Within the data that follows, tally every line containing "weighting". Provide only the tally.
[Input data — start]
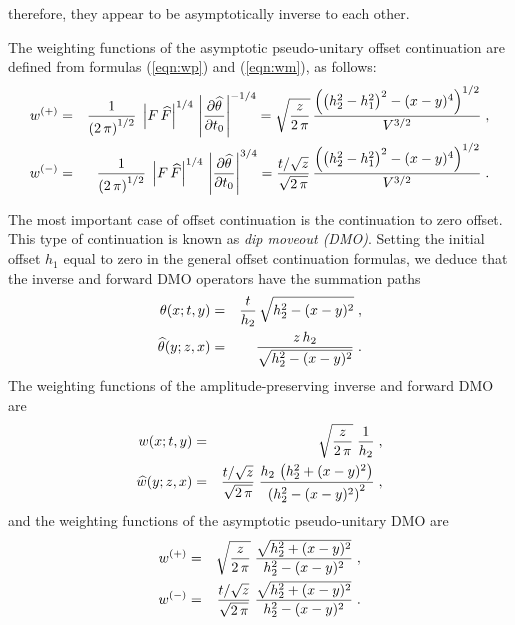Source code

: therefore, they appear to be asymptotically inverse to each other. 
\par
The weighting functions of the asymptotic pseudo-unitary offset
continuation are defined from formulas (\ref{eqn:wp}) and (\ref{eqn:wm}), as follows:
\begin{eqnarray}
w^{(+)} & = & {1\over{\left(2\,\pi\right)^{1/2}}} \; 
\left|F\,\widehat{F}\right|^{1/4}\,
\left|\partial \widehat{\theta} \over \partial t_0\right|^{- 1/4} =
\sqrt{z \over {2\,\pi}}\,
{{\left(\left(h_2^2-h_1^2\right)^2 - (x-y)^4\right)^{1/2}} 
\over {V^{3/2}}}\;, 
\label{eqn:puwOC12} \\
w^{(-)} & = & {1\over{\left(2\,\pi\right)^{1/2}}} \; 
\left|F\,\widehat{F}\right|^{1/4}\,
\left|\partial \widehat{\theta} \over \partial t_0\right|^{3/4} =
{{t/\sqrt{z}} \over \sqrt{2\,\pi}}\,
{{\left(\left(h_2^2-h_1^2\right)^2 - (x-y)^4\right)^{1/2}} 
\over {V^{3/2}}}\;.
\label{eqn:puwOC21} 
\end{eqnarray}
\par
The most important case of offset continuation is the continuation
to zero offset. This type of continuation is known as {\em dip moveout
(DMO)}. Setting the initial offset $h_1$ equal to zero in the general
offset continuation formulas, we deduce that the inverse and forward
DMO operators have the summation paths
\begin{eqnarray}
\theta(x;t,y)  & = & {t \over h_2}\,\sqrt{h_2^2-(x-y)^2}\;,
\label{eqn:ttDMO12} \\
\widehat{\theta}(y;z,x) &  = & {{z \,h_2} \over \sqrt{h_2^2-(x-y)^2}}\;. 
\label{eqn:ttDMO21}
\end{eqnarray}
The weighting functions of the amplitude-preserving inverse and
forward DMO are
\begin{eqnarray}
w(x;t,y) & = & \sqrt{z \over {2\,\pi}}\;{1 \over h_2}\;,
\label{eqn:wDMO12} \\
\widehat{w}(y;z,x) & = & {{t/\sqrt{z}} \over \sqrt{2\,\pi}}\;
{{h_2\,\left(h_2^2 + (x-y)^2\right)} \over
{\left(h_2^2-(x-y)^2\right)^2}}\;,
\label{eqn:wDMO21} 
\end{eqnarray}
and the weighting functions of the asymptotic pseudo-unitary DMO are
\begin{eqnarray}
w^{(+)} & = & 
\sqrt{z \over {2\,\pi}}\;
{\sqrt{h_2^2 + (x-y)^2} \over {h_2^2-(x-y)^2}}\;,
\label{eqn:puDMO12} \\
w^{(-)} & = & 
{{t/\sqrt{z}} \over \sqrt{2\,\pi}}\;
{\sqrt{h_2^2 + (x-y)^2} \over {h_2^2-(x-y)^2}}\;.
\label{eqn:puDMO21} 
\end{eqnarray}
[Input data — finish]
Written answer:
3